Neutrino physics experiments

Neutrinos are elementary particles within the Standard Model. The weakness of their interaction with other particles meant that for a long time they remained undetected. Wolfgang Pauli first postulated the existence of the neutrino in 1930 to explain the missing energy in radioactive “beta-minus” decay of atomic nuclei. However, it took almost 30 more years before the neutrino was actually detected.

Neutrinos are released in reactions mediated by the weak interaction, such as nuclear decay, as well as, conversely, in nuclear fusion, such as in the Sun. On Earth, neutrinos are produced by the decay of heavy elements in nuclear reactors. In addition, neutrinos are “messengers” of cosmic events.

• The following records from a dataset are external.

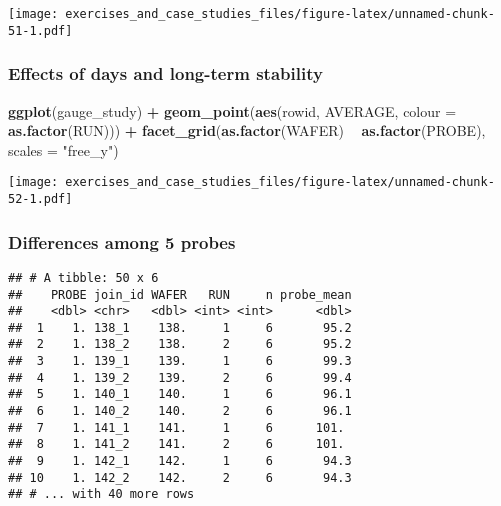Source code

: \documentclass[]{book}
\newenvironment{Shaded}{\begin{snugshade}}{\end{snugshade}}
\newcommand{\DataTypeTok}[1]{\textcolor[rgb]{0.13,0.29,0.53}{#1}}
\newcommand{\KeywordTok}[1]{\textcolor[rgb]{0.13,0.29,0.53}{\textbf{#1}}}
\newcommand{\NormalTok}[1]{#1}
\newcommand{\OperatorTok}[1]{\textcolor[rgb]{0.81,0.36,0.00}{\textbf{#1}}}
\newcommand{\OtherTok}[1]{\textcolor[rgb]{0.56,0.35,0.01}{#1}}
\newcommand{\StringTok}[1]{\textcolor[rgb]{0.31,0.60,0.02}{#1}}
\theoremstyle{definition}
\theoremstyle{definition}
\theoremstyle{definition}
\theoremstyle{remark}
\begin{document}
\texttt{[image: exercises\_and\_case\_studies\_files/figure-latex/unnamed-chunk-51-1.pdf]}

\hypertarget{effects-of-days-and-long-term-stability}{%
\subsubsection{Effects of days and long-term
stability}\label{effects-of-days-and-long-term-stability}}

\begin{Shaded}
\begin{Highlighting}[]
\KeywordTok{ggplot}\NormalTok{(gauge_study) }\OperatorTok{+}
\StringTok{  }\KeywordTok{geom_point}\NormalTok{(}\KeywordTok{aes}\NormalTok{(rowid, AVERAGE, }\DataTypeTok{colour =} \KeywordTok{as.factor}\NormalTok{(RUN))) }\OperatorTok{+}
\StringTok{  }\KeywordTok{facet_grid}\NormalTok{(}\KeywordTok{as.factor}\NormalTok{(WAFER) }\OperatorTok{~}\StringTok{ }\KeywordTok{as.factor}\NormalTok{(PROBE), }\DataTypeTok{scales =} \StringTok{"free_y"}\NormalTok{)}
\end{Highlighting}
\end{Shaded}

\texttt{[image: exercises\_and\_case\_studies\_files/figure-latex/unnamed-chunk-52-1.pdf]}

\hypertarget{differences-among-5-probes}{%
\subsubsection{Differences among 5
probes}\label{differences-among-5-probes}}

\begin{Shaded}
\end{Shaded}

\begin{verbatim}
## # A tibble: 50 x 6
##    PROBE join_id WAFER   RUN     n probe_mean
##    <dbl> <chr>   <dbl> <int> <int>      <dbl>
##  1    1. 138_1    138.     1     6       95.2
##  2    1. 138_2    138.     2     6       95.2
##  3    1. 139_1    139.     1     6       99.3
##  4    1. 139_2    139.     2     6       99.4
##  5    1. 140_1    140.     1     6       96.1
##  6    1. 140_2    140.     2     6       96.1
##  7    1. 141_1    141.     1     6      101. 
##  8    1. 141_2    141.     2     6      101. 
##  9    1. 142_1    142.     1     6       94.3
## 10    1. 142_2    142.     2     6       94.3
## # ... with 40 more rows
\end{verbatim}
\end{document}
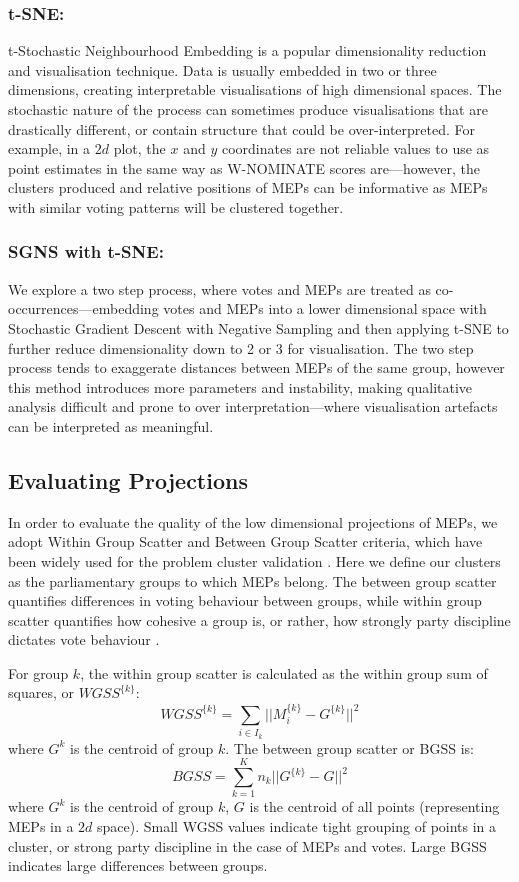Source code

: \documentclass{llncs}
\newcommand{\clust}[2][k]{#2^{\{#1\}}}
\begin{document}
\subsubsection{t-SNE:}
t-Stochastic Neighbourhood Embedding is a popular dimensionality reduction and visualisation technique. Data is usually embedded in two or three dimensions, creating interpretable visualisations of high dimensional spaces. The stochastic nature of the process can sometimes produce visualisations that are drastically different, or contain structure that could be over-interpreted. For example, in a $2d$ plot, the $x$ and $y$ coordinates are not reliable values to use as point estimates in the same way as W-NOMINATE scores are---however, the clusters produced and relative positions of MEPs can be informative as MEPs with similar voting patterns will be clustered together. 

\subsubsection{SGNS with t-SNE:}
We explore a two step process, where votes and MEPs are treated as co-occurrences---embedding votes and MEPs into a lower dimensional space with Stochastic Gradient Descent with Negative Sampling \cite{levy2014neural} and then applying t-SNE to further reduce dimensionality down to 2 or 3 for visualisation.  The two step process tends to exaggerate distances between MEPs of the same group, however this method introduces more parameters and instability, making qualitative analysis difficult and prone to over interpretation---where visualisation artefacts can be interpreted as meaningful.

\subsection{Evaluating Projections}
In order to evaluate the quality of the low dimensional projections of MEPs, we adopt Within Group Scatter and Between Group Scatter criteria, which have been widely used for the problem cluster validation \cite{desgraupes2013clustering}. Here we define our clusters as the parliamentary groups to which MEPs belong. The between group scatter quantifies differences in voting behaviour between groups, while within group scatter quantifies how cohesive a group is, or rather, how strongly party discipline dictates vote behaviour \cite{Hix821}. 

For group $k$, the within group scatter is calculated as the within group sum of squares, or $\clust{WGSS}$:
$$
\clust{WGSS} = \sum_{i\in I_{k}} ||\clust{M}_{i}-\clust{G}||^2
$$
where $G^k$ is the centroid of group $k$. The between group scatter or BGSS is:
$$
BGSS=\sum_{k=1}^K n_{k}||\clust{G}-G||^2
$$
where $G^k$ is the centroid of group $k$, $G$ is the centroid of all points (representing MEPs in a $2d$ space). Small WGSS values indicate tight grouping of points in a cluster, or strong party discipline in the case of MEPs and votes. Large BGSS indicates large differences between groups.
\end{document}
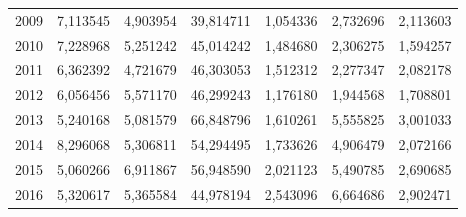 \begin{table}
\begin{tabular}{p{1cm}p{2cm}p{2cm}p{2cm}p{2cm}p{2cm}p{2cm}}
 2009 &                               7,113545 &                                    4,903954 &                      39,814711 &                     1,054336 &   2,732696 &                            2,113603 \\
 2010 &                               7,228968 &                                    5,251242 &                      45,014242 &                     1,484680 &   2,306275 &                            1,594257 \\
 2011 &                               6,362392 &                                    4,721679 &                      46,303053 &                     1,512312 &   2,277347 &                            2,082178 \\
 2012 &                               6,056456 &                                    5,571170 &                      46,299243 &                     1,176180 &   1,944568 &                            1,708801 \\
 2013 &                               5,240168 &                                    5,081579 &                      66,848796 &                     1,610261 &   5,555825 &                            3,001033 \\
 2014 &                               8,296068 &                                    5,306811 &                      54,294495 &                     1,733626 &   4,906479 &                            2,072166 \\
 2015 &                               5,060266 &                                    6,911867 &                      56,948590 &                     2,021123 &   5,490785 &                            2,690685 \\
 2016 &                               5,320617 &                                    5,365584 &                      44,978194 &                     2,543096 &   6,664686 &                            2,902471 \\
\bottomrule
\end{tabular}
\end{table}
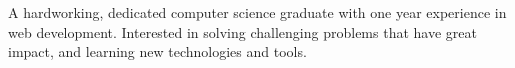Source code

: 

\begin{cvparagraph}


A hardworking, dedicated computer science graduate with one year experience in web development. Interested in solving challenging problems that have great impact, and learning new technologies and tools.
\end{cvparagraph}
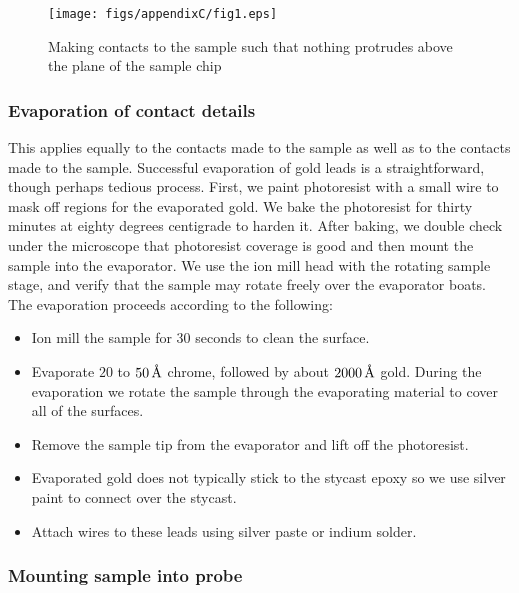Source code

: \begin{figure}[p]
\texttt{[image: figs/appendixC/fig1.eps]}
\caption[Detail of sample contacts]
{Making contacts to the sample such that nothing protrudes 
above the plane of the sample chip}
\label{samplecontacts:fig}
\end{figure}

\subsubsection{Evaporation of contact details}

This applies equally to the contacts made to the sample as well
as to the contacts made to the sample. 
Successful evaporation of gold leads is a straightforward, though
perhaps tedious process. First, we paint photoresist with a small wire
to mask off regions for the evaporated gold. We bake the photoresist
for thirty minutes at eighty degrees centigrade to harden it. After
baking, we double
check under the microscope that photoresist coverage is good and then
mount the sample into the evaporator. We use the ion mill head with the
rotating sample stage, and verify that the sample may rotate freely 
over the evaporator boats. 
The evaporation proceeds according to the following:

\begin{itemize}

\item Ion mill the sample for 30 seconds to clean the surface. 

\item Evaporate $20$ to $50\,\mbox{\AA}$ chrome, followed by about 
$2000\,\mbox{\AA}$ gold. During the evaporation we 
rotate the sample through the
evaporating material to cover all of the surfaces. 

\item Remove the sample tip from the evaporator and lift off the photoresist. 

\item Evaporated gold does not typically stick to the stycast epoxy so we
use silver paint to connect over the stycast.

\item Attach wires to these leads using silver paste or indium 
solder. 

\end{itemize}

\subsubsection{Mounting sample into probe}

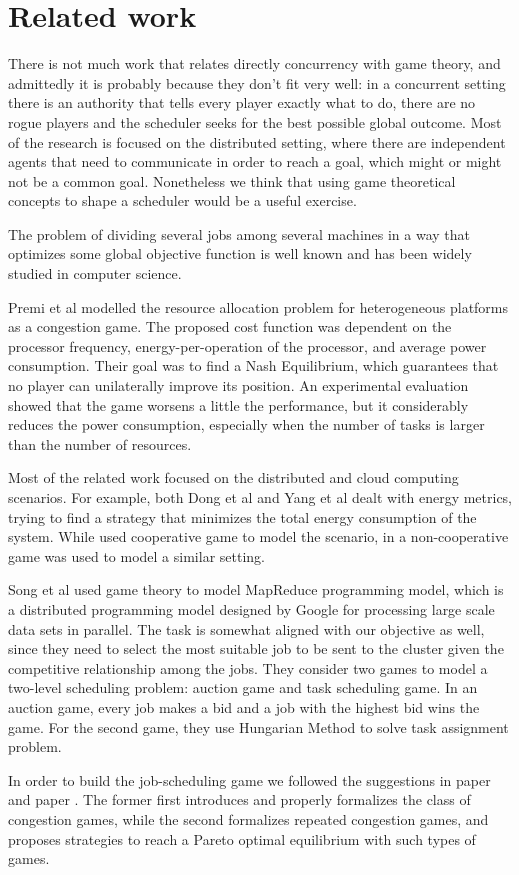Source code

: \section{Related work}

There is not much work that relates directly concurrency with game theory,
and admittedly it is probably because they don't fit very well: in a concurrent
setting there is an authority that tells every player exactly what to do,
there are no rogue players and the scheduler seeks for the best possible global
outcome. Most of the research is focused on the distributed setting, where
there are independent agents that need to communicate in order to reach a 
goal, which might or might not be a common goal.
Nonetheless we think that using game theoretical concepts to shape a scheduler
would be a useful exercise.

The problem of dividing several jobs among several machines in a way 
that optimizes some global objective function is well known and has 
been widely studied in computer science. 

Premi et al \cite{9244046} modelled the resource allocation 
problem for heterogeneous platforms as a congestion game. 
The proposed cost function was dependent on the processor frequency, 
energy-per-operation of the processor, and average power consumption. 
Their goal was to find a Nash Equilibrium, which guarantees that no player 
can unilaterally improve its position. 
An experimental evaluation showed that the game worsens a little the performance, 
but it considerably reduces the power consumption, 
especially when the number of tasks is larger than the number of resources. 

Most of the related work focused on the distributed and cloud computing scenarios. 
For example, both Dong et al \cite{10.1145/2639108.2639128} 
and Yang et al \cite{7425237} dealt with energy metrics, 
trying to find a strategy that minimizes the total energy consumption of the system. 
While \cite{10.1145/2639108.2639128} used cooperative game to model the scenario, 
in \cite{7425237} a non-cooperative game was used to model a similar setting.

Song et al \cite{10.1007/978-1-4614-7010-6_33} used game theory to model MapReduce programming model, 
which is a distributed programming model designed by Google for processing large 
scale data sets in parallel. The task is somewhat aligned with our objective as well, 
since they need to select the most suitable job to be sent to the cluster given the 
competitive relationship among the jobs. They consider two games to model a two-level 
scheduling problem: auction game and task scheduling game. In an auction game, 
every job makes a bid and a job with the highest bid wins the game. 
For the second game, they use Hungarian Method to solve task assignment problem.

In order to build the job-scheduling game we followed the suggestions in paper \cite{rosenthal_class_1973}
and paper \cite{10.1145/1807406.1807411}. The former first introduces and properly formalizes the class of congestion
games, while the second formalizes repeated congestion games, and proposes strategies
to reach a Pareto optimal equilibrium with such types of games.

They provide scientists with the opportunity to study, for instance, supernova explosions, which release most of their energy in a shock wave of neutrinos.

Scientists know about three neutrino “flavors”: the electron neutrino, the muon neutrino, and the tau neutrino. A special feature of the particles, demonstrated in 2002, is their ability to oscillate between flavors.

Despite this, two key questions about the properties of neutrinos remain unanswered: What is the mass of the neutrino, and are neutrinos their own antiparticles?

At the Max Planck Institute for Physics, the LEGEND group focuses on the question of whether the neutrino is its own antiparticle.


LEGEND, like the preceding GERDA experiment, is searching for the existence of neutrinoless double beta decay, the existence of which would prove that neutrinos are their own antiparticles. Proof of this would help explain why much more matter than antimatter exists in the universe. The experiment in its first phase is located in the LNGS underground laboratory in the Gran Sasso mountain range in Italy.